Nota Bene : Une baie géminée est une baie juxtaposée à une autre baie de même grandeur, séparées par une colonnette ou un petit pilier appelé meneau sur lequel reposent deux arcs en plein cintre ou brisé. Le mot italien bifora est parfois utilisé. Concrètement il s'agit de deux baies en arcs en plein ceintre partageant un pilier commun.
Arrivés à l’entrée du village en ruine de Belchite, qui comportait une belle entrée en voûte en berceau composée de briques cuites avec une niche pour y placer un saint, moi et mon père eûmes la mauvaise surprise de voir l’entrée entourée de grillages métalliques qui empêchaient tout accès. Cruel coup du sort ! Nous pensions alors qu’il s’agissait d’une mesure de sécurité communale, comme il est d’usage afin d’éviter que quiconque ne se ramasse le crâne à la petite cuillère après la chute d’une pierre au mauvais endroit et au mauvais moment dans les ruines. Néanmoins, soucieux de découvrir le lieu, nous cherchions un moyen d’en faire au moins le tour pour le contempler de l’extérieur.
Il n’y avait rien à faire : même la ferveur la plus résolue ne pouvait rien contre la dureté de l’acier. Il fallait trouver un autre chemin. Notre attention se porta sur les magnifiques ruines d’une vieille église à environ un kilomètre, probablement celle de Saint-Martin. Un petit chemin dans les hautes herbes semblait y mener. Après avoir gravi un vieux muret délabré, tout de rouge vêtu, nous atterrîmes dans des champs d’oliviers, devant l’église. Mais ici aussi, le même problème ! Des grillages partout, partout, sauf à un endroit où ils étaient remplacés par une simple barrière qui pouvait être escaladée. Néanmoins, celle-ci était elle-même située derrière un ancien canal creusé de plusieurs mètres de profondeur avec de l'eau au fond. Après l’avoir passé, nous nous félicitâmes d’être si malins ! Et la visite de l’endroit reprit. L’église, le village, la croix, le moulin, le couvent… Je me fis la réflexion de la couleur rouge orangée omniprésente. Après recherche, il apparaît que la raison est liée aux matériaux locaux utilisés : des briques et de la terre cuite fabriquées à partir d’argiles locales riches en oxydes de fer. Les maisons de Belchite ont également cette couleur, bien que leur enduit blanc ou beige délavé tente de la dissimuler, mais désormais en ruine, cette origine ressort de plus belle, et il en va de même pour de nombreuses structures de la région.

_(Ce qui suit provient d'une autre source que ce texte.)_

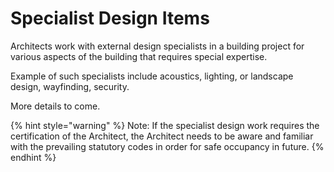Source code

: # Specialist Design Items

Architects work with external design specialists in a building project for various aspects of the building that requires special expertise.

Example of such specialists include acoustics, lighting, or landscape design, wayfinding, security.

More details to come.

{% hint style="warning" %}
Note: If the specialist design work requires the certification of the Architect, the Architect needs to be aware and familiar with the prevailing statutory codes in order for safe occupancy in future.
{% endhint %}
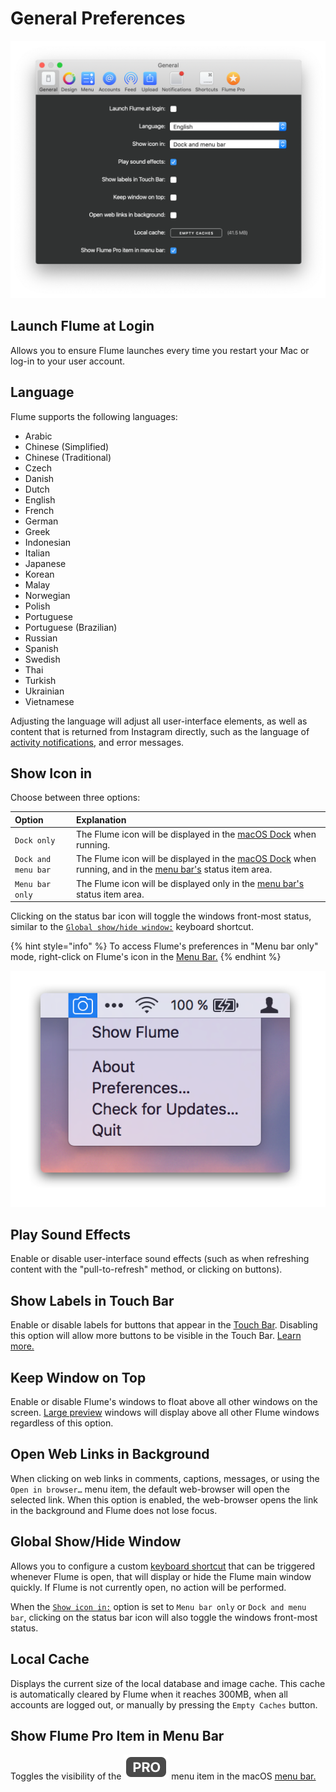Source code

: # General Preferences

![](../.gitbook/assets/general.png)

## Launch Flume at Login

Allows you to ensure Flume launches every time you restart your Mac or log-in to your user account.

## Language

Flume supports the following languages: 

* Arabic
* Chinese \(Simplified\)
* Chinese \(Traditional\)
*  Czech
* Danish
* Dutch
* English
* French
* German
* Greek
* Indonesian
* Italian
* Japanese
* Korean
* Malay
* Norwegian
* Polish
* Portuguese
* Portuguese \(Brazilian\)
* Russian
* Spanish
* Swedish
* Thai
* Turkish
* Ukrainian
* Vietnamese

Adjusting the language will adjust all user-interface elements, as well as content that is returned from Instagram directly, such as the language of [activity notifications](../views/activity.md), and error messages.

## Show Icon in

Choose between three options:

| Option | Explanation |
| :--- | :--- |
| `Dock only` | The Flume icon will be displayed in the [macOS Dock](../misc/glossary.md#dock) when running. |
| `Dock and menu bar` | The Flume icon will be displayed in the [macOS Dock](../misc/glossary.md#dock) when running, and in the [menu bar's](../misc/glossary.md#menu-bar) status item area. |
| `Menu bar only` | The Flume icon will be displayed only in the [menu bar's](../misc/glossary.md#menu-bar) status item area. |

Clicking on the status bar icon will toggle the windows front-most status, similar to the [`Global show/hide window:`](general.md#global-showhide-window) keyboard shortcut.

{% hint style="info" %}
To access Flume's preferences in "Menu bar only" mode, right-click on Flume's icon in the [Menu Bar.](../misc/glossary.md#menu-bar)
{% endhint %}

![](../.gitbook/assets/menubar.png)

## Play Sound Effects

Enable or disable user-interface sound effects \(such as when refreshing content with the "pull-to-refresh" method, or clicking on buttons\).

## Show Labels in Touch Bar

Enable or disable labels for buttons that appear in the [Touch Bar](https://support.apple.com/en-us/HT207055). Disabling this option will allow more buttons to be visible in the Touch Bar. [Learn more.](../misc/touchbar.md)

## Keep Window on Top

Enable or disable Flume's windows to float above all other windows on the screen. [Large preview](../views/largepreview.md) windows will display above all other Flume windows regardless of this option.

## Open Web Links in Background

When clicking on web links in comments, captions, messages, or using the `Open in browser…` menu item, the default web-browser will open the selected link. When this option is enabled, the web-browser opens the link in the background and Flume does not lose focus.

## Global Show/Hide Window

Allows you to configure a custom [keyboard shortcut](../misc/keyboard-shortcuts.md) that can be triggered whenever Flume is open, that will display or hide the Flume main window quickly. If Flume is not currently open, no action will be performed.

When the [`Show icon in:`](general.md#show-icon-in) option is set to `Menu bar only` or `Dock and menu bar`, clicking on the status bar icon will also toggle the windows front-most status.

## Local Cache

Displays the current size of the local database and image cache. This cache is automatically cleared by Flume when it reaches 300MB, when all accounts are logged out, or manually by pressing the `Empty Caches` button.

## Show Flume Pro Item in Menu Bar

Toggles the visibility of the ![](../.gitbook/assets/pro.png) menu item in the macOS [menu bar.](../misc/glossary.md#menu-bar)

Le point le plus important de l’anecdote réside à ce moment précis : nous n’avions croisé personne sur le chemin, excepté à un moment un groupe de randonneurs d’une vingtaine de personnes, qui avaient plus l’air de visiteurs que de randonneurs, avec une personne qui parlait espagnol suffisamment fort pour que tout le monde l’entende. Elle nous regarda avec insistance tandis que nous continuions notre chemin. Puis, devant le couvent Saint-Augustin, un autre homme, avec deux chiens en laisse, nous regarda sans un mot avant d’ouvrir un portail avec une clé et de le refermer derrière lui. Nous comprenions automatiquement ce qu’il se passait. Nous n’avions pas franchi des grilles qui avaient pour mission de protéger les randonneurs contre une éventuelle chute de pierre, mais des grilles qui avaient pour mission d’empêcher quiconque d’entrer dans une propriété privée pouvant être visitée moyennant finance. Il s’agissait donc d’une intrusion, et nous n’avions aucune envie d’avoir des problèmes.
Ni une, ni deux, après avoir visité tous les endroits à visiter, excepté une superbe église au loin qui semblait malheureusement monopolisée par le groupe de visiteurs et un autre guide, nous décidâmes de rentrer chez nous. Le véhicule étant stationné de manière sauvage à l’entrée d’un village dans les hautes herbes, il n’aurait suffi que d’une seule seconde pour faire le rapprochement entre nous et l’intrusion. Nous sommes partis par l’entrée initiale couverte de grillage métallique. Nous l’avons escaladée sans nous faire prier, avons repris le véhicule et sommes partis vers d’autres aventures !
Journal d'un montagnard #5
J’adore le paysage des vallées érodées autour de Belchite : une sorte de paysage de badlands semi-arides, avec des collines arrondies très érodées, constituées d’argile très tendre et de roches telles que la marne, la craie ou le gypse, qui sont plus dures que l’argile mais moins dures que le calcaire, avec de petits sédiments rocheux clairement visibles qui les parsèment. En leur cœur, à leur pied, dans le creux de ces collines arides, on trouve une végétation clairsemée de graminées et de hautes herbes sauvages toute verte ! Quel beau paysage sauvage et intact de l'Homme !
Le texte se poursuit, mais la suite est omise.